日常的に繰り返されるセクハラと精神的苦痛が酷かったため、隊長――赤毛の隣に居た地味な茶髪の男だった――に被害を訴えると、隊長は「そういうことならちょうど良い!」と朗らかに笑った。
◆
「実はな、女王陛下からの勅令だから拒否不可なんだが……お前にとっても良い話になりそうでよかった」
「じょ、女王陛下からの勅令……!? 僕にですか?」
「ああ、実は――姫様の従者が不在で、騎士団に丁度良い者は居ないかと探していたんだが、お前がビジュアル的にも実力的にも……その他様々な条件を考慮しても丁度良いということになってな」
「姫様の従者――!?」
この美しい都の王城に住む姫君の、従者――!
僕は胸が高鳴った。 お会いしたことすらないけど、流石女王様だ! この僕の価値を、有能さを分かってらっしゃる!
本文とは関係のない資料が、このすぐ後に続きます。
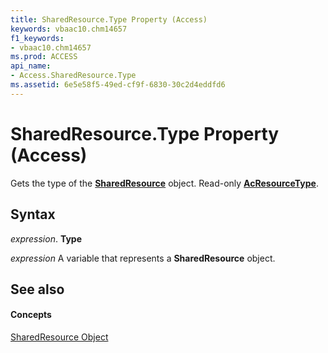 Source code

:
 ```yaml
---
title: SharedResource.Type Property (Access)
keywords: vbaac10.chm14657
f1_keywords:
- vbaac10.chm14657
ms.prod: ACCESS
api_name:
- Access.SharedResource.Type
ms.assetid: 6e5e58f5-49ed-cf9f-6830-30c2d4eddfd6
---
```



# SharedResource.Type Property (Access)

Gets the type of the  **[SharedResource](sharedresource-object-access.md)** object. Read-only **[AcResourceType](acresourcetype-enumeration-access.md)**.


## Syntax

 _expression_. **Type**

 _expression_ A variable that represents a **SharedResource** object.


## See also


#### Concepts


[SharedResource Object](sharedresource-object-access.md)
「姫様の従者になれば住居はクリスタルパレス内になるから、ここでセクハラに怯えることはもう無くなるぞ」
「クリスタルパレスで暮らせるんですか!?」
「もちろん、王族の従者だからな」
「そ、その話――謹んでお受けいたします!! 全身全霊を持って姫様をお守りすると誓います!!」
「ああ、そう言ってくれてよかったよ。 まあ、いずれにせよ拒否権は無いけどな」
◆
そして今日、僕はいよいよ正式に姫様の従者となった。 目の前には姫様の私室に通じる扉がある。 僕は男だから普通控室までしか入ってはいけないと思うんだけど、姫様の従者に限っては『特別』に私室まで入って良いことになっているらしい。 それって一体……!
姫様は畏れ多くも僕と同い年で、それはもうお美しい方だそうだ。 何だかんだ同年代の人間との交流は今まで無かったから、いろんな意味で緊張する……! いやでも、僕なら大丈夫! だって僕は強くて美しいから!
「さ、この奥に姫様がいらっしゃる。 姫様は物静かな方だから、ノックをして三秒待ったら返事を待たずに中に入って良い。 俺は従者じゃないから此処までしか入れない。 ここから先はお前一人で行くんだぞ」
「はい、隊長……今までありがとうございました……!」
僕はドキドキする胸を押さえてドアをノックする。 返事は無いが、たっぷり三秒待った後ゆっくりと扉を開けた。
品の良い、豪奢な家具が揃えられた贅沢な部屋。